__Task__
Pick each line that has "selections" out of the records.
<<<<
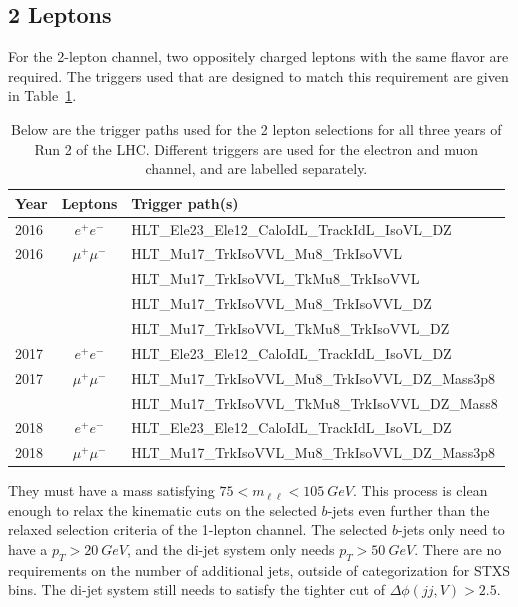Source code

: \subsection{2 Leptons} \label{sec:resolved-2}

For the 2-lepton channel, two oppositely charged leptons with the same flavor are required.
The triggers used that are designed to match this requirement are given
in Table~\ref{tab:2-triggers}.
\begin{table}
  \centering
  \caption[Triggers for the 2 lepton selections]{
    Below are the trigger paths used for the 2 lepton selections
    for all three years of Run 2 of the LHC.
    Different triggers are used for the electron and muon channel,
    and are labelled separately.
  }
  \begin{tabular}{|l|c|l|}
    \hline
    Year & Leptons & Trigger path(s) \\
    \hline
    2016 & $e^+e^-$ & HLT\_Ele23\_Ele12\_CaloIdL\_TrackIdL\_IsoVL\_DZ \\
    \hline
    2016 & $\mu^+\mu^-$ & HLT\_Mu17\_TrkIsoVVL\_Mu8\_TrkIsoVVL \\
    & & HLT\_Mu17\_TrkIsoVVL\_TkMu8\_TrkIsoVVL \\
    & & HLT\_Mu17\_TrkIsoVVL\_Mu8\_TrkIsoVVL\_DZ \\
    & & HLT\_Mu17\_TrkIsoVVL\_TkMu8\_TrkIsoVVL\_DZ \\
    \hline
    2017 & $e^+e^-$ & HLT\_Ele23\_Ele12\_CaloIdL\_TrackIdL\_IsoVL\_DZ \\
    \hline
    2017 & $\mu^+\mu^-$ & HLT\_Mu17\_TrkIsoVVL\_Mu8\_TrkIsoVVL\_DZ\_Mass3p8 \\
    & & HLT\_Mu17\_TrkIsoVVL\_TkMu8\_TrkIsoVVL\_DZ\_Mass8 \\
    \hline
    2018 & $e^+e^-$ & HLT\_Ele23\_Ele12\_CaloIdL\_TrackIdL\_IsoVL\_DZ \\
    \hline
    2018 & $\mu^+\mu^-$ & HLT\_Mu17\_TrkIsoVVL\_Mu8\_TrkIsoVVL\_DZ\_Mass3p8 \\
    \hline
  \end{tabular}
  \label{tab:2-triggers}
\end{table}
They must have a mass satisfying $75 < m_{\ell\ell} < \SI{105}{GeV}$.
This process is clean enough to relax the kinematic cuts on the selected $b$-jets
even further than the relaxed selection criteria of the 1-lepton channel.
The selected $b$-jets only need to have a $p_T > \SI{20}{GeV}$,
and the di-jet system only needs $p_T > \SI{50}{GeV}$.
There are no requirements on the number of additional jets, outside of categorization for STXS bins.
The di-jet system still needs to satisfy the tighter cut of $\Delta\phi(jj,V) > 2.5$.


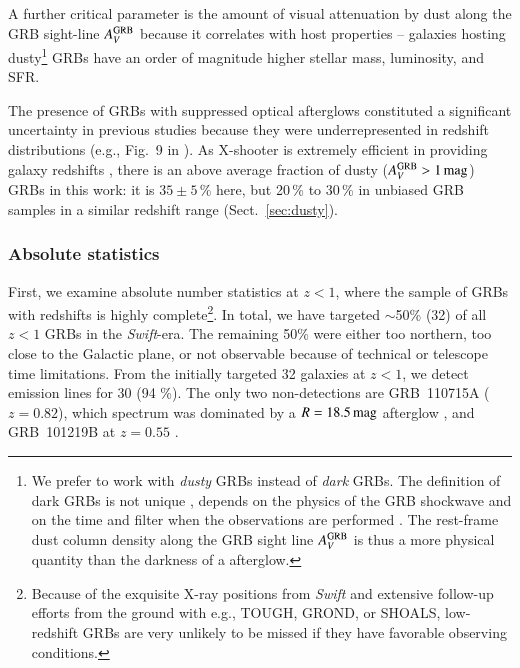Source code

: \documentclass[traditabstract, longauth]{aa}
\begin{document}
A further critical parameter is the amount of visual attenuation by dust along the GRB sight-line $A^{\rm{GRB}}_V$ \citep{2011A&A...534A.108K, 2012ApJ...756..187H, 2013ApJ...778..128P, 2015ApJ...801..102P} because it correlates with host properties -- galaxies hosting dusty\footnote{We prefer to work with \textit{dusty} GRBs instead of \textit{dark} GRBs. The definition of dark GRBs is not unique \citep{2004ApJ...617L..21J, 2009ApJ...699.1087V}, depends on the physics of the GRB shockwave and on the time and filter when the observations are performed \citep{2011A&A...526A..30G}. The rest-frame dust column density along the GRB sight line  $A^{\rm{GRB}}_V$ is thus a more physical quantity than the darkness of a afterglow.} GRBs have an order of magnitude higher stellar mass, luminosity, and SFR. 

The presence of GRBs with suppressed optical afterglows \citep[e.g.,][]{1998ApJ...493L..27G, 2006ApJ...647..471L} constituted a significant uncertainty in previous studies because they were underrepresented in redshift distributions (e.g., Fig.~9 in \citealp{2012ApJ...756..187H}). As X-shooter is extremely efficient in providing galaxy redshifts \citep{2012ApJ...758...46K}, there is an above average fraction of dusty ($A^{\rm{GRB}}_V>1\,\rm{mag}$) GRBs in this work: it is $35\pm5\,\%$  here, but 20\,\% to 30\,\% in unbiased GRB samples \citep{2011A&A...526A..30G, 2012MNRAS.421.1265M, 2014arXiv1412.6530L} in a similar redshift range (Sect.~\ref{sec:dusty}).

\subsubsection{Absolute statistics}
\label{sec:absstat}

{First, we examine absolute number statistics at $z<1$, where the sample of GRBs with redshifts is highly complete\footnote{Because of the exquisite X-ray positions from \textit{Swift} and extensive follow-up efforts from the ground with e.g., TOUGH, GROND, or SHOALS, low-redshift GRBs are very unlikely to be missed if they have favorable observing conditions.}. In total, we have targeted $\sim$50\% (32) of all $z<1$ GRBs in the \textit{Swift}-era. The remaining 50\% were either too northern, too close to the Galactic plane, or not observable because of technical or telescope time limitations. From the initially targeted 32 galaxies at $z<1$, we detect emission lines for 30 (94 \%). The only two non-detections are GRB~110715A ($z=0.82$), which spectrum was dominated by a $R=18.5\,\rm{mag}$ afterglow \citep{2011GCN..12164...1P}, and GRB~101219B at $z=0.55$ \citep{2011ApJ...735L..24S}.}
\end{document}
>>>>
__Response box__
  \caption[Triggers for the 2 lepton selections]{
    Below are the trigger paths used for the 2 lepton selections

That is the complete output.